First, Michelle Knight heard pounding on the door. Then, there was silence.
A year later, she still remembers the dread she felt that day.
Rescuers were banging on the door after learning Knight and fellow captive Georgina "Gina" DeJesus were trapped inside. But Knight and DeJesus didn't know the police were coming.
"For me it was the most awesome day ever. But it was also terrifying at the same time, because me and Gina actually thought someone was breaking in," Knight told CNN's Anderson Cooper in an interview that aired Wednesday. "We laugh about it now."
But at the time, it was anything but funny. The two women huddled in their boarded-up bedroom, afraid burglars were coming for them, Knight said.
That terror turned to relief, Knight said, when she caught a glimpse of a police badge and heard a police radio.
It wasn't long before she jumped into the police officer's arms.
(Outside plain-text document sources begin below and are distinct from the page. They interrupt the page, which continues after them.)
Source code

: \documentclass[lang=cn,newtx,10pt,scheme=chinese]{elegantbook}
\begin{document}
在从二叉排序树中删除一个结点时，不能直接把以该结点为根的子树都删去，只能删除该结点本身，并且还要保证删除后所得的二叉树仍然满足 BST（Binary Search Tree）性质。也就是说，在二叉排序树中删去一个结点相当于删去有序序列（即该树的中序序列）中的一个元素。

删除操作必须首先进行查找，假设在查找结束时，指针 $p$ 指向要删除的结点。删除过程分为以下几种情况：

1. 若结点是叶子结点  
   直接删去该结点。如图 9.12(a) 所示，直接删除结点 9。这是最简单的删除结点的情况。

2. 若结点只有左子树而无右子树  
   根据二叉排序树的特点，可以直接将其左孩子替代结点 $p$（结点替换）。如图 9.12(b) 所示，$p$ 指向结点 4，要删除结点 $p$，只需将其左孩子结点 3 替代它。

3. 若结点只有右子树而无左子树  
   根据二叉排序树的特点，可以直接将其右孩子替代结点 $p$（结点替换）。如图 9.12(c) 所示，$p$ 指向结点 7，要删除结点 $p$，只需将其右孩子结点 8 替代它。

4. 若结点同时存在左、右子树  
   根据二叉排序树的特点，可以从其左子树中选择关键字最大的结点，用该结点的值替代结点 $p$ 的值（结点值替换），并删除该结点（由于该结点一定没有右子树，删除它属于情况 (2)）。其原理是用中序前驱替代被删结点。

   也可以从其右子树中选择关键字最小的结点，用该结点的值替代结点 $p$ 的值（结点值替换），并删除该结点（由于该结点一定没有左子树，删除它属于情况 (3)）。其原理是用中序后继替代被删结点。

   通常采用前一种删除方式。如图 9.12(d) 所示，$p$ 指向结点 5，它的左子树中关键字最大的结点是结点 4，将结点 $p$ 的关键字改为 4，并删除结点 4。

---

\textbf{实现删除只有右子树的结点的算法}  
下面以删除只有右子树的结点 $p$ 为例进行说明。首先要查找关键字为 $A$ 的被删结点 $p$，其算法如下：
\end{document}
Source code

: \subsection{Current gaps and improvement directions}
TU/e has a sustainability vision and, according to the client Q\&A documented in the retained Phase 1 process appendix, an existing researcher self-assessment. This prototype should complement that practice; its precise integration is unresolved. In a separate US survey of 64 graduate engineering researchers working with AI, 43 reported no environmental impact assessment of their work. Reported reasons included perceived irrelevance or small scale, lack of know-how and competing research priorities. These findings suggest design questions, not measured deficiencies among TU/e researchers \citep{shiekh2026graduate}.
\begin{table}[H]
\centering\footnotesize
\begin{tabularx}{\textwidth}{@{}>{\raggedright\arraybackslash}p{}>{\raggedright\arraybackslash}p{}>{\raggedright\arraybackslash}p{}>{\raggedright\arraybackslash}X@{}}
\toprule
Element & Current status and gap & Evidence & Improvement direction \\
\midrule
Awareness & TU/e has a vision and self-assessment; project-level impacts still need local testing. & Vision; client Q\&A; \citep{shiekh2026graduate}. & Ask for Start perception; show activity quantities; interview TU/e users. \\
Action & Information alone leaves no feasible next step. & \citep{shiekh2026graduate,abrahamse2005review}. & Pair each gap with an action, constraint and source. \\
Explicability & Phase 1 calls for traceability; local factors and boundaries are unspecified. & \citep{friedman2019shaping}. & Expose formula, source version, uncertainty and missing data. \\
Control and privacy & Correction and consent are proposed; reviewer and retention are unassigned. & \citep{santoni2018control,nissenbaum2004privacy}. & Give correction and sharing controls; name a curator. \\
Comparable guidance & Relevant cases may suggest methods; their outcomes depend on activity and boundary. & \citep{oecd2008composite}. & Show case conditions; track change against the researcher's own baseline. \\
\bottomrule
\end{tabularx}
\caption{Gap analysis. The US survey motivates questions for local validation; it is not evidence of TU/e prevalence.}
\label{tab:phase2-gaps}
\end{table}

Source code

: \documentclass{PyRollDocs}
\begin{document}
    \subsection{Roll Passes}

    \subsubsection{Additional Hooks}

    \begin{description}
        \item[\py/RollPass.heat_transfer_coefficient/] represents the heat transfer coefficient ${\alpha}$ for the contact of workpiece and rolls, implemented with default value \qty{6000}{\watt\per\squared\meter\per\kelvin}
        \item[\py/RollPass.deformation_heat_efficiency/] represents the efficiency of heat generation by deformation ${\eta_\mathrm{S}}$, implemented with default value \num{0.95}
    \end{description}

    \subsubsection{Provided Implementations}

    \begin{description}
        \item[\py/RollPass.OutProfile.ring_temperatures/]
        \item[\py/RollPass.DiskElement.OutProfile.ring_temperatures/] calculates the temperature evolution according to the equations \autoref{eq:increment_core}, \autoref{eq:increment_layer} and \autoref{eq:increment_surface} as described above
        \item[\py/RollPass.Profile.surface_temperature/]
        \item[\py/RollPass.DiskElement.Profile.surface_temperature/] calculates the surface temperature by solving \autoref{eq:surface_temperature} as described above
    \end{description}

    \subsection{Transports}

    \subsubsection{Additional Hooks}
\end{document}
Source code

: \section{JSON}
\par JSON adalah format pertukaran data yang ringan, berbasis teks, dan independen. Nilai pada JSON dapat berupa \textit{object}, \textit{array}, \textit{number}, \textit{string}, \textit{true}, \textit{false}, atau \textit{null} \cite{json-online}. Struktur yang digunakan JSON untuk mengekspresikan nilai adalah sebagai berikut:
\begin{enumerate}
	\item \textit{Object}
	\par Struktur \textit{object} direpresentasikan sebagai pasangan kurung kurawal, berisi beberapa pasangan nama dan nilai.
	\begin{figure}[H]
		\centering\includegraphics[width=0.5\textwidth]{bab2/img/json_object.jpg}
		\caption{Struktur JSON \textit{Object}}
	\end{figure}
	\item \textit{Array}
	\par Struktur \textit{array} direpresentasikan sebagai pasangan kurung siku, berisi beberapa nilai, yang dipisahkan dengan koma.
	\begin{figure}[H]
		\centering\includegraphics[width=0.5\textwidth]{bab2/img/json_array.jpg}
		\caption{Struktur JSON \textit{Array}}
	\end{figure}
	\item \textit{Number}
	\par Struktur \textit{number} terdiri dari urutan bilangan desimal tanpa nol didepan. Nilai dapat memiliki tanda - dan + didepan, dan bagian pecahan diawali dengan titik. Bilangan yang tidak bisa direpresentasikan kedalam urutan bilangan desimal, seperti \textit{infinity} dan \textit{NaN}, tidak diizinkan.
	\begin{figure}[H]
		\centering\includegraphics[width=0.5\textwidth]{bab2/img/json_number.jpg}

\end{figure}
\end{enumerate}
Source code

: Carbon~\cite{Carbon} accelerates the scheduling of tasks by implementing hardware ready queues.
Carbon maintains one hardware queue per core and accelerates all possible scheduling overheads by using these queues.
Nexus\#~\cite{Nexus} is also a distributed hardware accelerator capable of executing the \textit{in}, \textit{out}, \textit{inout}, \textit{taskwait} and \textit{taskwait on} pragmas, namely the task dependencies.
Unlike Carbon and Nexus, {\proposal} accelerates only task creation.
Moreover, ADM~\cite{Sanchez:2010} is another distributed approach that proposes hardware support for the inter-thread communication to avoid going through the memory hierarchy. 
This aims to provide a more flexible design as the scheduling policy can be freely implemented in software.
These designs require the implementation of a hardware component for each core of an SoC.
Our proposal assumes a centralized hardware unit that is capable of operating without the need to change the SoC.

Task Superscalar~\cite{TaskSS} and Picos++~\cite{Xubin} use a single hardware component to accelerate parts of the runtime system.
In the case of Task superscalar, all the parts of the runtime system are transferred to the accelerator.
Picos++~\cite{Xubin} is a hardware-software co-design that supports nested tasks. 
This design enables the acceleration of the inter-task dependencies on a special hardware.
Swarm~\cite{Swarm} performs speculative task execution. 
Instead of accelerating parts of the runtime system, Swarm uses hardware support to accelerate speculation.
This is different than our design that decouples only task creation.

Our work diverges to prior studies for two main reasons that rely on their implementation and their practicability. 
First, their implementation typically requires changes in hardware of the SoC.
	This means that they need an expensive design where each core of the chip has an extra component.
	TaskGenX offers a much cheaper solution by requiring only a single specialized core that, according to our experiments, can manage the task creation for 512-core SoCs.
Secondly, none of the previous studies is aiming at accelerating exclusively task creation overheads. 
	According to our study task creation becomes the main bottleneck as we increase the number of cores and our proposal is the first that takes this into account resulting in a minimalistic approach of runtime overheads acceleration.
"I ran right into her arms," Knight recalled, "and I literally choked her. ... (and) I said, 'Please don't let me go. Please don't put me down.'"
At 32 years old, Knight walked out the front door of 2207 Seymour Avenue for the very first and last time.
Confrontation in court
For 11 years, Knight was brutally raped and tortured in Ariel Castro's "house of horrors."
Rescuers freed her, along with fellow captives DeJesus and Amanda Berry, a year ago from the Cleveland home, drawing national attention to the horrific case.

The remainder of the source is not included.